In BPOfferServiceActor#run we retry await operation on being interrupted. My question is when would it be safe to retry ?
In practice, I expect it never will retry. Suppose the thread enters await on the latch, but gets interrupted before the initial registration completes. The only thing that triggers thread interruption is shutdown of the whole DataNode (either the whole JVM process or a single DataNode inside a MiniDFSCluster). That means that by the time this thread gets interrupted, internal flags have already been updated such that the shouldRun() call on the next iteration will return false. run() would then return with no further action taken, and the thread would stop.
However, there is also no harm done if the await gets retried. This is a daemon thread, so even if it keeps retrying, it won't block a normal JVM exit.
Just wondering if it makes sense to move synchronized(datanodeMap) into getDataNode.
This might be a good idea, but I'd prefer to treat it as a separate code improvement decoupled from the work here. Right now, there are multiple points in the code that depend on specific lock ordering of heartbeatManager first followed by datanodeMap second to prevent deadlock. The current code makes this explicit with nested synchronized (X) blocks instead of implicit by declaring particular methods synchronized. Also, HDFS-8966 is making a lot of the changes in the locking here, so I expect making changes now would just create merge conflicts for that effort later.
Did you intend to call heartbeatManager.updateLifeline inside the synchronized(datanodeMap) or just inside synchronized (heartbeatManager). Do we need to keep the lock on datanodeMap while updating stats ?
This locking was intentional. If we do not hold the lock on datanodeMap during the get+update, then there is a risk that multiple heartbeats in flight for the same DataNode could cause a lost update, or even an inconsistency where the final state of the DatanodeDescriptor really contains some stats from one heartbeat and other stats from another heartbeat. I have not observed excessive lock contention here during the issues that prompted me to file this JIRA, so I didn't try hard to optimize this locking away. Some of the work in HDFS-8966 is likely to reduce the locking here anyway.
NN should still enforce a max number of skips and guarantee commands are sent in bounded time. Replication or block recovery is done through an asynchronous protocol, but oftentimes clients expect them to be done "soon".
Are you saying that beyond some skipping threshold, the heartbeat should still be considered a failure, eventually causing the DataNode to be marked stale and then dead? I'm not sure how we'd set such a threshold, given that there is no SLA defined on these operations AFAIK. I'd say there is still value in keeping a DataNode alive in these cases, such as for serving reader activity.

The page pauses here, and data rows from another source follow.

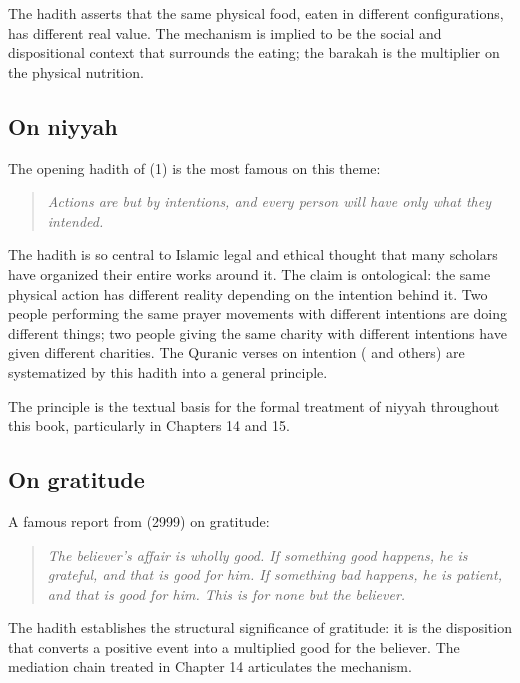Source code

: The hadith asserts that the same physical food, eaten in different
configurations, has different real value. The mechanism is implied
to be the social and dispositional context that surrounds the eating;
the barakah is the multiplier on the physical nutrition.

\subsection{On niyyah}

The opening hadith of  (1) is the most
famous on this theme:

\begin{quote}
\textit{Actions are but by intentions, and every person will have
only what they intended.}
\end{quote}

The hadith is so central to Islamic legal and ethical thought that
many scholars have organized their entire works around it. The claim
is ontological: the same physical action has different reality
depending on the intention behind it. Two people performing the same
prayer movements with different intentions are doing different
things; two people giving the same charity with different intentions
have given different charities. The Quranic verses on intention
( and others) are systematized by this hadith into a
general principle.

The principle is the textual basis for the formal treatment of
niyyah throughout this book, particularly in Chapters 14 and 15.

\subsection{On gratitude}

A famous report from  (2999) on gratitude:

\begin{quote}
\textit{The believer's affair is wholly good. If something good
happens, he is grateful, and that is good for him. If something bad
happens, he is patient, and that is good for him. This is for none
but the believer.}
\end{quote}

The hadith establishes the structural significance of gratitude: it
is the disposition that converts a positive event into a multiplied
good for the believer. The mediation chain treated in Chapter 14
articulates the mechanism.

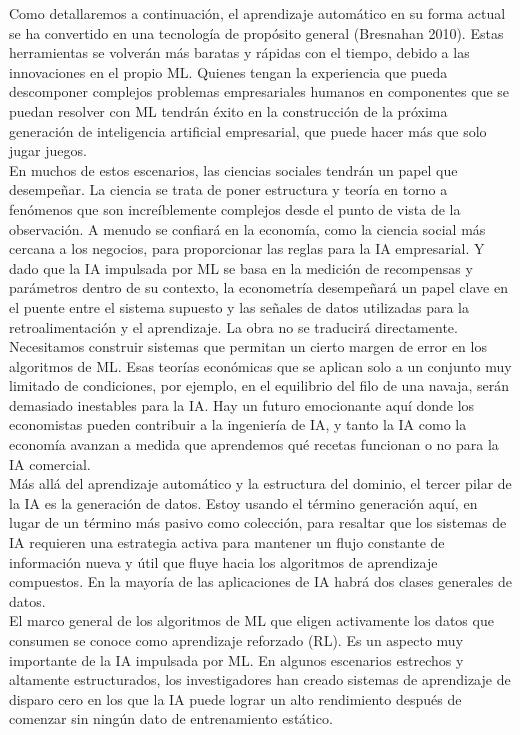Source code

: Como detallaremos a continuación, el aprendizaje automático en su forma actual se ha convertido en una tecnología de propósito general (Bresnahan 2010). Estas herramientas se volverán más baratas y rápidas con el tiempo, debido a las innovaciones en el propio ML. Quienes tengan la experiencia que pueda descomponer complejos problemas empresariales humanos en componentes que se puedan resolver con ML tendrán éxito en la construcción de la próxima generación de inteligencia artificial empresarial, que puede hacer más que solo jugar juegos.\\
En muchos de estos escenarios, las ciencias sociales tendrán un papel que desempeñar. La ciencia se trata de poner estructura y teoría en torno a fenómenos que son increíblemente complejos desde el punto de vista de la observación. A menudo se confiará en la economía, como la ciencia social más cercana a los negocios, para proporcionar las reglas para la IA empresarial. Y dado que la IA impulsada por ML se basa en la medición de recompensas y parámetros dentro de su contexto, la econometría desempeñará un papel clave en el puente entre el sistema supuesto y las señales de datos utilizadas para la retroalimentación y el aprendizaje. La obra no se traducirá directamente. Necesitamos construir sistemas que permitan un cierto margen de error en los algoritmos de ML. Esas teorías económicas que se aplican solo a un conjunto muy limitado de condiciones, por ejemplo, en el equilibrio del filo de una navaja, serán demasiado inestables para la IA. Hay un futuro emocionante aquí donde los economistas pueden contribuir a la ingeniería de IA, y tanto la IA como la economía avanzan a medida que aprendemos qué recetas funcionan o no para la IA comercial.\\
Más allá del aprendizaje automático y la estructura del dominio, el tercer pilar de la IA es la generación de datos. Estoy usando el término generación aquí, en lugar de un término más pasivo como colección, para resaltar que los sistemas de IA requieren una estrategia activa para mantener un flujo constante de información nueva y útil que fluye hacia los algoritmos de aprendizaje compuestos. En la mayoría de las aplicaciones de IA habrá dos clases generales de datos.\\
El marco general de los algoritmos de ML que eligen activamente los datos que consumen se conoce como aprendizaje reforzado (RL). Es un aspecto muy importante de la IA impulsada por ML. En algunos escenarios estrechos y altamente estructurados, los investigadores han creado sistemas de aprendizaje de disparo cero en los que la IA puede lograr un alto rendimiento después de comenzar sin ningún dato de entrenamiento estático.\\

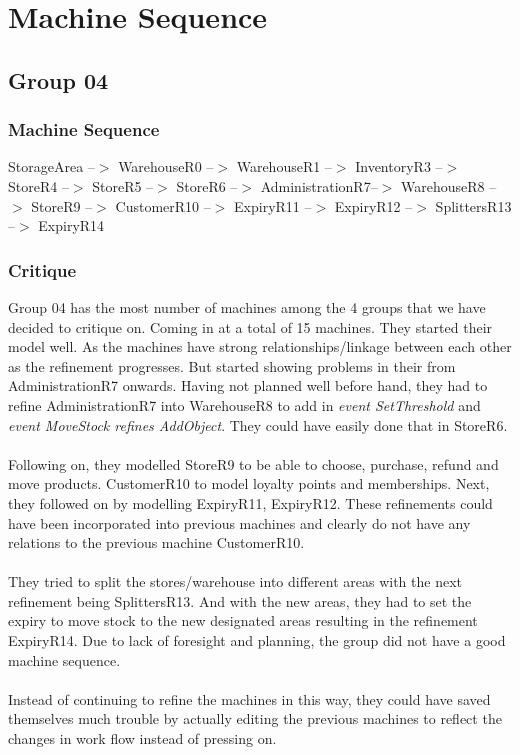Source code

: \section{Machine Sequence}
\label{machinesequence}

\subsection{Group 04}
\label{group04}

\subsubsection{Machine Sequence}
\label{machinesequence}

StorageArea --$>$ WarehouseR0 --$>$ WarehouseR1 --$>$ InventoryR3 --$>$ StoreR4 --$>$ StoreR5 --$>$ StoreR6 --$>$ AdministrationR7--$>$ WarehouseR8 --$>$ StoreR9 --$>$ CustomerR10 --$>$ ExpiryR11 --$>$ ExpiryR12 --$>$ SplittersR13 --$>$ ExpiryR14

\subsubsection{Critique}
\label{critique}

Group 04 has the most number of machines among the 4 groups that we have decided to critique on. Coming in at a total of 15 machines. They started their model well. As the machines have strong relationships\slash linkage between each other as the refinement progresses. But started showing problems in their from AdministrationR7 onwards. Having not planned well before hand, they had to refine AdministrationR7 into WarehouseR8 to add in \emph{event SetThreshold} and \emph{event MoveStock refines AddObject}. They could have easily done that in StoreR6.  \\ \\  Following on, they modelled StoreR9 to be able to choose, purchase, refund and move products. CustomerR10 to model loyalty points and memberships. Next, they followed on by modelling ExpiryR11, ExpiryR12. These refinements could have been incorporated into previous machines and clearly do not have any relations to the previous machine CustomerR10.  \\ \\  They tried to split the stores\slash warehouse into different areas with the next refinement being SplittersR13. And with the new areas, they had to set the expiry to move stock to the new designated areas resulting in the refinement ExpiryR14. Due to lack of foresight and planning, the group did not have a good machine sequence.  \\ \\  Instead of continuing to refine the machines in this way, they could have saved themselves much trouble by actually editing the previous machines to reflect the changes in work flow instead of pressing on.


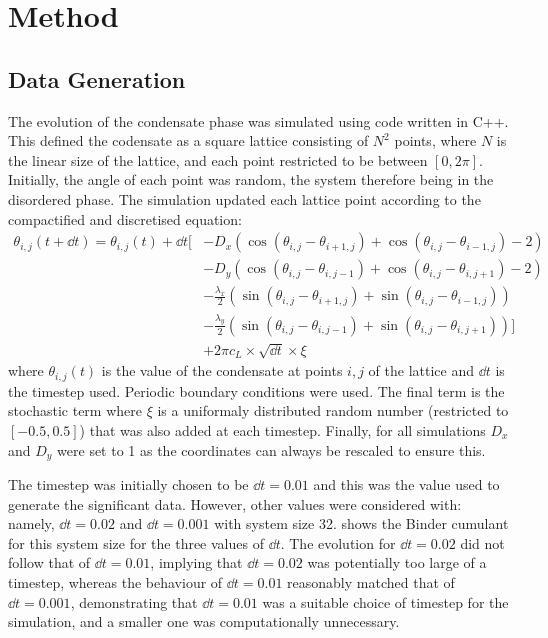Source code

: \chapter{Method} 
\section{Data Generation}

The evolution of the condensate phase was simulated using code written in C++. This defined the codensate as a square lattice consisting of $N^2$ points, where $N$ is the linear size of the lattice, and each point restricted to be between $[0, 2 \pi]$. Initially, the angle of each point was random, the system therefore being in the disordered phase. The simulation updated each lattice point according to the compactified and discretised equation:
\[
\begin{split}
\theta_{i,j}(t +\dd{t}) = \theta_{i,j}(t) +  \dd{t}[&- D_x ( \cos(\theta_{i,j} - \theta_{i+1,j}) + \cos( \theta_{i,j} - \theta_{i-1,j}) - 2)\\
 					&- D_y(\cos(\theta_{i,j} - \theta_{i,j-1}) + \cos(\theta_{i,j} - \theta_{i,j+1}) - 2) \\
					& -\frac{\lambda_x}{2}(\sin(\theta_{i,j} - \theta_{i+1,j}) + \sin( \theta_{i,j} - \theta_{i-1,j}) ) \\ 
					& -\frac{\lambda_y}{2}(\sin(\theta_{i,j} - \theta_{i,j-1}) + \sin(\theta_{i,j} - \theta_{i,j+1}))] \\
					& +2\pi c_L \times \sqrt{\dd{t}} \times \xi 
\end{split}
\]
where $\theta_{i,j}(t)$ is the value of the condensate at points $i,j$ of the lattice and $\dd{t}$ is the timestep used. Periodic boundary conditions were used. The final term is the stochastic term where $\xi$ is a uniformaly distributed random number (restricted to $[-0.5, 0.5]$) that was also added at each timestep. Finally, for all simulations $D_x$ and $D_y$ were set to 1 as the coordinates can always be rescaled to ensure this.  

The timestep was initially chosen to be $\dd{t}=0.01$ and this was the value used to generate the significant data. However, other values were considered with: namely, $\dd{t} = 0.02$ and $\dd{t} = 0.001$ with system size 32. \fig{\ref{fig:binder_different_cL}} shows the Binder cumulant for this system size for the three values of $\dd{t}$. The evolution for $\dd{t}=0.02$  did not follow that of $\dd{t}=0.01$, implying that $\dd{t}=0.02$ was potentially too large of a timestep, whereas the behaviour of $\dd{t}=0.01$ reasonably matched that of $\dd{t}=0.001$, demonstrating that $\dd{t}=0.01$ was a suitable choice of timestep for the simulation, and a smaller one was computationally unnecessary. 


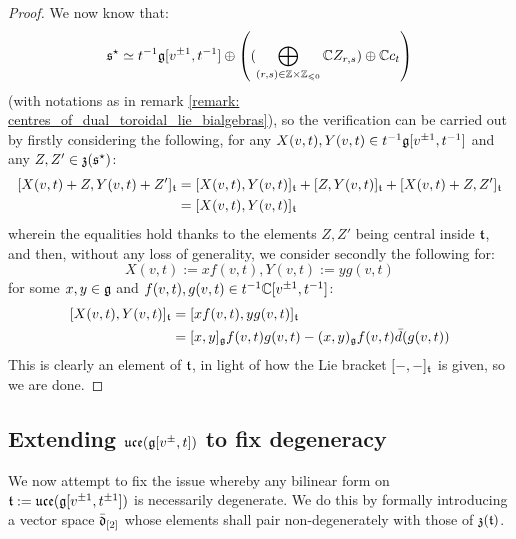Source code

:                 \begin{proof}
                    We now know that:
                        $$\s^{\star} \cong t^{-1}\g[v^{\pm 1}, t^{-1}] \oplus \left( ( \bigoplus_{(r, s) \in \Z \x \Z_{\leq 0}} \bbC Z_{r, s}) \oplus \bbC c_t \right)$$
                    (with notations as in remark \ref{remark: centres_of_dual_toroidal_lie_bialgebras}), so the verification can be carried out by firstly considering the following, for any $X(v, t), Y(v, t) \in t^{-1}\mathfrak{g}[v^{\pm 1}, t^{-1}]$ and any $Z, Z' \in \mathfrak{z}(\mathfrak{s}^{\star})$:
                        $$
                            \begin{aligned}
                                [ X(v, t) + Z, Y(v, t) + Z' ]_{\t} & = [ X(v, t), Y(v, t) ]_{\t} + [ Z, Y(v, t) ]_{\t} + [X(v, t) + Z, Z']_{\t}
                                \\
                                & = [ X(v, t), Y(v, t) ]_{\t}
                            \end{aligned}
                        $$
                    wherein the equalities hold thanks to the elements $Z, Z'$ being central inside $\mathfrak{t}$, and then, without any loss of generality, we consider secondly the following for:
                        $$X(v, t) := x f(v, t), Y(v, t) := y g(v, t)$$
                    for some $x, y \in \mathfrak{g}$ and $f(v, t), g(v, t) \in t^{-1}\mathbb{C}[v^{\pm 1}, t^{-1}]$:
                        $$
                            \begin{aligned}
                                [ X(v, t), Y(v, t) ]_{\t} & = [ x f(v, t), y g(v, t) ]_{\t}
                                \\
                                & = [x, y]_{\g} f(v, t) g(v, t) - (x, y)_{\g} f(v, t) \bar{d}( g(v, t) )
                            \end{aligned}
                        $$
                    This is clearly an element of $\mathfrak{t}$, in light of how the Lie bracket $[-, -]_{\mathfrak{t}}$ is given, so we are done. 
                \end{proof}

        \subsection{Extending \texorpdfstring{$ \mathfrak{uce}(\mathfrak{g}[v^{\pm}, t]) $}{} to fix degeneracy}
            We now attempt to fix the issue whereby any bilinear form on $\mathfrak{t} := \mathfrak{uce}(\mathfrak{g}[v^{\pm 1}, t^{\pm 1}])$ is necessarily degenerate. We do this by formally introducing a  vector space $\bar{\mathfrak{d}}_{[2]}$ whose elements shall pair non-degenerately with those of $\mathfrak{z}(\mathfrak{t})$.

It seems the introduction of a new RPC server is to work around the existing functionality of RPC which only support QoS based on user names.
Yes, that's partially correct.
I agree that introduction of another RPC server is in some sense a workaround. In fact, I would make the same argument for dfs.namenode.servicerpc-address in the first place too. Lack of sophisticated QoS drove us to isolate operations to a separate RPC server. (dfs.namenode.servicerpc-address also can have some side benefits in multi-homed environments that want to dedicate a whole separate network interface to certain operations.)
I think a separate RPC server is a viable short-to-mid-term solution in the 2.x line. Longer term, I'd prefer that we evolve towards more sophisticated QoS that prioritizes critical "control plane" activity like heartbeats. However, this goes deeper than just QoS at the RPC layer, because we have observed contention on the namesystem lock as a contributing factor. This implies that a full solution, running on just one RPC server, requires some kind of call pre-emption capability, or maybe a cooperative multi-tasking approach with operations having the ability to yield the lock. This of course would violate a bunch of assumptions in the NameNode code, which is why I think it's infeasible in 2.x.